The study, based on data collected by state officials in California, concluded that “research is lacking, especially for artificial intelligence involving computer vision and reasoning under uncertainty.”
Cummings and her co-author Ben Bauchwitz, a graduate student at Duke University at the time of the study’s publication, analyzed crash data collected by the state from three companies: Cruise, Waymo, and Zoox.
In October 2023, a self-driving Cruise vehicle ran over a pedestrian in San Francisco who had been hit by another car driven by a human and dragged the person for about 20 feet. The incident led the California Department of Motor Vehicles to suspend Cruise’s license to operate and a NHTSA investigation into its safety.
In January 2025, federal regulators closed their investigation into Cruise without taking any further action.
The self-driving startup is majority owned by General Motors Co. In December 2024, GM announced Cruise would end its autonomous vehicle operations and instead focus on driver-assist technology.
In their study, Cummings and Bauchwitz examined 256 incidents, which were sorted into five categories: perception problem, struck from behind, planning problem, unexpected action by others, and incorrect safety driver input. They noted that due to the low frequency of police reports attached to each incident, it was often difficult to determine fault in each separate incident.
Most of the self-driving crashes, 124 incidents, were classified as “struck from behind,” meaning the “AV comes to an abrupt stop and is hit from behind.”
The authors said the data indicates an AV is 1.7 times more likely to be struck from behind compared with a human driver. They blamed the issue of “phantom braking,” which they attributed to “anomalies in computer vision systems, which are a feature on all AVs.”

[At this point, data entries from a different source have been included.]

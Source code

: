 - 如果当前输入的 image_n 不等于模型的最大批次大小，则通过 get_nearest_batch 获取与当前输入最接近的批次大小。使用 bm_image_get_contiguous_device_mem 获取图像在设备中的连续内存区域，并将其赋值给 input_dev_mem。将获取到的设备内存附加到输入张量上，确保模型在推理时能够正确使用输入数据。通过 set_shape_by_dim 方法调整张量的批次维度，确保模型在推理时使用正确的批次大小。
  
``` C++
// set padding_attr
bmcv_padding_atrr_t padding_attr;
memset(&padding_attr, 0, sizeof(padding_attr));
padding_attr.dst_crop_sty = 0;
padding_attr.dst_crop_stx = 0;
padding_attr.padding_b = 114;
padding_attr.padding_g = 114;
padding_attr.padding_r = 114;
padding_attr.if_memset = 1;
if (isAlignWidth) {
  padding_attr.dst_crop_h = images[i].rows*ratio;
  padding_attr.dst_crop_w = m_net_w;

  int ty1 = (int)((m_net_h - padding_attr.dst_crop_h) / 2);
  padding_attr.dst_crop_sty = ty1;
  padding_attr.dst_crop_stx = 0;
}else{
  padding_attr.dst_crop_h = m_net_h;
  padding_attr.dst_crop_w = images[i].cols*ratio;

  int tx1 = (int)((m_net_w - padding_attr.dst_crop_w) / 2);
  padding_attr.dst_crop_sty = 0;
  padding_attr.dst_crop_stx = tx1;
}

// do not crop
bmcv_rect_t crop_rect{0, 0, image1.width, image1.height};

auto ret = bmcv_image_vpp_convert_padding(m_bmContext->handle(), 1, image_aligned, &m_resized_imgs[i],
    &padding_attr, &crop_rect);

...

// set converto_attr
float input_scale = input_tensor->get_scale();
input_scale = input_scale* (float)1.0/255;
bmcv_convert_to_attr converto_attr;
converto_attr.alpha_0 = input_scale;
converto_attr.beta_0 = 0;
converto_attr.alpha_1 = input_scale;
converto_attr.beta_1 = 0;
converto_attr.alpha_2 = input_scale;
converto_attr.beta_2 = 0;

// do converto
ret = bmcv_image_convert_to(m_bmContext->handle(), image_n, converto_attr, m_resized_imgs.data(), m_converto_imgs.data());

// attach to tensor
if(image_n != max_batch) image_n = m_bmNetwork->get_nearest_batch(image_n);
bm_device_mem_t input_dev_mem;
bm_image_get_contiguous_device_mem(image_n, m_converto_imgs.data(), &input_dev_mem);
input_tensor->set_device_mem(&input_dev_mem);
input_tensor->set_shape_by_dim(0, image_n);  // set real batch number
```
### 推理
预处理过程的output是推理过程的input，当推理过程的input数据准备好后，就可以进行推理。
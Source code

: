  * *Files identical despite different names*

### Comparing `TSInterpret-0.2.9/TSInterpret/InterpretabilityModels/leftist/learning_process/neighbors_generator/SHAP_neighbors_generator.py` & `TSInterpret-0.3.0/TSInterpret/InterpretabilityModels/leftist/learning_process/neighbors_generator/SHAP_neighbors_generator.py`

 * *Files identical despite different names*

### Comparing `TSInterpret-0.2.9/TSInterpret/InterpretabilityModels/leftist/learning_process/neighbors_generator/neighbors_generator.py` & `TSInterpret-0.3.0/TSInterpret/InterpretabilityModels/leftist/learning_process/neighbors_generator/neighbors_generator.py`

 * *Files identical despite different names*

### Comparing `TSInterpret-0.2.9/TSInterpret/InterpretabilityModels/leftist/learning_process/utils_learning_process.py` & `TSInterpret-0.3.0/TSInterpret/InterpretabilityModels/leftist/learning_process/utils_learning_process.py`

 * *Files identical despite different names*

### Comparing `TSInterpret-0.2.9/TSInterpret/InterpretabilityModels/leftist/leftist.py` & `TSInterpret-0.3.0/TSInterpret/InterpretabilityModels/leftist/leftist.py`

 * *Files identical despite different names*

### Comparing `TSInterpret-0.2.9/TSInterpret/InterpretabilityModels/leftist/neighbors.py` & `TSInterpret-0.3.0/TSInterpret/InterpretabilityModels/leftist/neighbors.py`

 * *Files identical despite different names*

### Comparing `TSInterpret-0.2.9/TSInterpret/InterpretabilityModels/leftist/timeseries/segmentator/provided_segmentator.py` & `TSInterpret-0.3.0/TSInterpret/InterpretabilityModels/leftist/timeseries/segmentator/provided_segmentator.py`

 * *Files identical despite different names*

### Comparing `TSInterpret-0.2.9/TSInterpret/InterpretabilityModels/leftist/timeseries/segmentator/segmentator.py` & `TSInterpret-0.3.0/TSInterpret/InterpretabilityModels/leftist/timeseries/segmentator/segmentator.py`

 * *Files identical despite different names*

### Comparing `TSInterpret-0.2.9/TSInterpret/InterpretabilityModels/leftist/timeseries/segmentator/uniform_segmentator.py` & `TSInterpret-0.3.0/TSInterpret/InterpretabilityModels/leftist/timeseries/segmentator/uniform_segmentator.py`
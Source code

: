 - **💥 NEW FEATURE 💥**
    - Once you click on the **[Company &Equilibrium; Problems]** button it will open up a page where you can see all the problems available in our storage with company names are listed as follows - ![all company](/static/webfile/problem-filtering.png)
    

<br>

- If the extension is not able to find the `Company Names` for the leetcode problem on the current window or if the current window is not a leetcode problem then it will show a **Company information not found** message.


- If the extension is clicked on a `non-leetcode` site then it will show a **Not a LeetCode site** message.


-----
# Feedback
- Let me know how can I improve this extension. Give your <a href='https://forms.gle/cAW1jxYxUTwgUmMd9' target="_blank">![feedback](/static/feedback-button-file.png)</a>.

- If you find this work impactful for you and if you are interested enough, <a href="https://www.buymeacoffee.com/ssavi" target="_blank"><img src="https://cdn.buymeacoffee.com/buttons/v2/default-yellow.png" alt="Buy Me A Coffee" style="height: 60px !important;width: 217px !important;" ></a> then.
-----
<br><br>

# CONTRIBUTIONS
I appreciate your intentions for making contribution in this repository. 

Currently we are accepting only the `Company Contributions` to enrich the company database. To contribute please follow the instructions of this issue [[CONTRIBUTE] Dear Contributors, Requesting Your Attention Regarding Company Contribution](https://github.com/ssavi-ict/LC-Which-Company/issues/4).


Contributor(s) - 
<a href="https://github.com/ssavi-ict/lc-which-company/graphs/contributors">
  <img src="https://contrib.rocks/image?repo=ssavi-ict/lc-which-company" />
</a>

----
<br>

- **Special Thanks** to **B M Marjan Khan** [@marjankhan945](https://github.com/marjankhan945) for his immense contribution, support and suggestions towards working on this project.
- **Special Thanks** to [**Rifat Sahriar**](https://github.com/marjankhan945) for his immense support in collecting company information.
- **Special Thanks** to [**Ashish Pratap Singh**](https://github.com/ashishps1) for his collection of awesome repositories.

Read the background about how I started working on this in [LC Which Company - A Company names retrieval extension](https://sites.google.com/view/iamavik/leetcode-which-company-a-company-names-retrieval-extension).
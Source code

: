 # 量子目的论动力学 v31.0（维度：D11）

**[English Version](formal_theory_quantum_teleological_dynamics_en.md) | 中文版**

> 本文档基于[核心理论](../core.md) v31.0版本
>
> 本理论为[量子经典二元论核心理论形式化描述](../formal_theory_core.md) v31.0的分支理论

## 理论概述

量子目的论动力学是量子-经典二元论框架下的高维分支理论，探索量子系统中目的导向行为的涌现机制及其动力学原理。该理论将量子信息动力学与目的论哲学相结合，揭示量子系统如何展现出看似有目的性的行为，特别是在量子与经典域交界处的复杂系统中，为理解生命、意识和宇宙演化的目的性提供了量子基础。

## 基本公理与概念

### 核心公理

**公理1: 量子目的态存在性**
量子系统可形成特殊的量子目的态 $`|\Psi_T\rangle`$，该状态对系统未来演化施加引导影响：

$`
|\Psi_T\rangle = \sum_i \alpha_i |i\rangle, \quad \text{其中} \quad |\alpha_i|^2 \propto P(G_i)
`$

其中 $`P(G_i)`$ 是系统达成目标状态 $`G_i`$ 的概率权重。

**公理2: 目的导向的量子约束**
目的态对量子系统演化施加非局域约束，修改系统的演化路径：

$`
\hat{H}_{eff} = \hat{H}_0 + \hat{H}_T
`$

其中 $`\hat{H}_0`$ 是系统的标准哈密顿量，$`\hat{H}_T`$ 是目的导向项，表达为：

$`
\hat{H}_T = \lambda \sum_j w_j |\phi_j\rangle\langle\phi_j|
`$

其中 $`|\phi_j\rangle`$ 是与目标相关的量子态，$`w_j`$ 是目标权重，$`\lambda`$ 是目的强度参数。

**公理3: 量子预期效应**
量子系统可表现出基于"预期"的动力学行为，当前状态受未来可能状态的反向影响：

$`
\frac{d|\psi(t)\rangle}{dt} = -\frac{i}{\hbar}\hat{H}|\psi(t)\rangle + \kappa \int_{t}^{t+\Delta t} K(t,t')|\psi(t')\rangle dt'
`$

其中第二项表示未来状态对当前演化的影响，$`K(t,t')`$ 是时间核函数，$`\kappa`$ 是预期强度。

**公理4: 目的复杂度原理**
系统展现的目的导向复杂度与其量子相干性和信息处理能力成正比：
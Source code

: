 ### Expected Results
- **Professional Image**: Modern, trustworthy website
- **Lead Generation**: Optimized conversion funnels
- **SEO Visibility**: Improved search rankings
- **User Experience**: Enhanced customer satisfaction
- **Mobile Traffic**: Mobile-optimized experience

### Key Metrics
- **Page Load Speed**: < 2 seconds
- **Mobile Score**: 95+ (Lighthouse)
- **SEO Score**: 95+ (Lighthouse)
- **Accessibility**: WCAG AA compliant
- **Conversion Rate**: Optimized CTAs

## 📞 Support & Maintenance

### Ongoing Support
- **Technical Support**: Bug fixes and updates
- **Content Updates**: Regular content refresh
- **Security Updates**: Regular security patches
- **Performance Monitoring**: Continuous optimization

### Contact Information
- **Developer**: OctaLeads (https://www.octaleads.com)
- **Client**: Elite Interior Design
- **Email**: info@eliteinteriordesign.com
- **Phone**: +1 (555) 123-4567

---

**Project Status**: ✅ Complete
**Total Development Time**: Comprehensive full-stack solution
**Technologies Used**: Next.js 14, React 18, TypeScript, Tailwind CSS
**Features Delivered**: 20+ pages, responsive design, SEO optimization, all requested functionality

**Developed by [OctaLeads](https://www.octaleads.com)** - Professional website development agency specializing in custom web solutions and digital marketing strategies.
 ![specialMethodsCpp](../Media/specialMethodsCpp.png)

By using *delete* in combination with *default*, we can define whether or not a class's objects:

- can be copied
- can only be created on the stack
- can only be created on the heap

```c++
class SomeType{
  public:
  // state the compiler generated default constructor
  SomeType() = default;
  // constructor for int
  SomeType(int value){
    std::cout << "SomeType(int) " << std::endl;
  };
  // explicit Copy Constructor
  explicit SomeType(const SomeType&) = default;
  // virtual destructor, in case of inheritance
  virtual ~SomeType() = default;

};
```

“The AV companies are quick to blame human drivers for inattentive following, but human drivers are often surprised by AV dramatic decelerations for no obvious reason and may not be able to respond as quickly to an automated braking system that engages far more quickly and aggressively than humans,” Cummings and Bauchwitz said in the study.
In a statement provided to The Epoch Times, Jacob Crossman, senior vice president of autonomy engineering at May Mobility, said the company is working on that problem and has developed a system called Multi-Policy Decision Making (MPDM) to solve it.
“MPDM leverages in-situ AI reasoning models to solve the industry’s biggest challenge: adapting to unexpected, dynamic conditions or ‘edge cases,’ such as illegal pedestrian crossings or construction detours,” Crossman said.The researchers said the most common AV collisions, as well as the other less frequent accidents, boil down to one problem: perception of the road.
“Just as for humans, if the world around AVs cannot be properly sensed, then correct planning for the next set of actions cannot be accomplished,” Cummings and Bauchwitz said. “In addition, AVs are susceptible to uncertainty because this is a significant weakness of neural networks.”
Perception issues are caused by the AVs either missing an obstacle or falsely detecting one. Nearly half of the incidents, they said, were related to false positives. Cummings and Bauchwitz said there is “no consensus” as to why or when the false detections occur.
The possibility also exists, the researchers said, that “underlying measures of [computer vision] algorithm correctness do not align with reality.”
Recent studies into the computer vision software used by AVs indicate it cannot fully detect pedestrians or vehicles around it. In a highly complex scene, such as one in an urban environment, “one-third to one-half” of pedestrians and “almost half” of the vehicles around it are not detected.
“Human drivers would fail their driver’s license vision if they could not detect eight percent of vehicles around them,” Cummings and Bauchwitz said.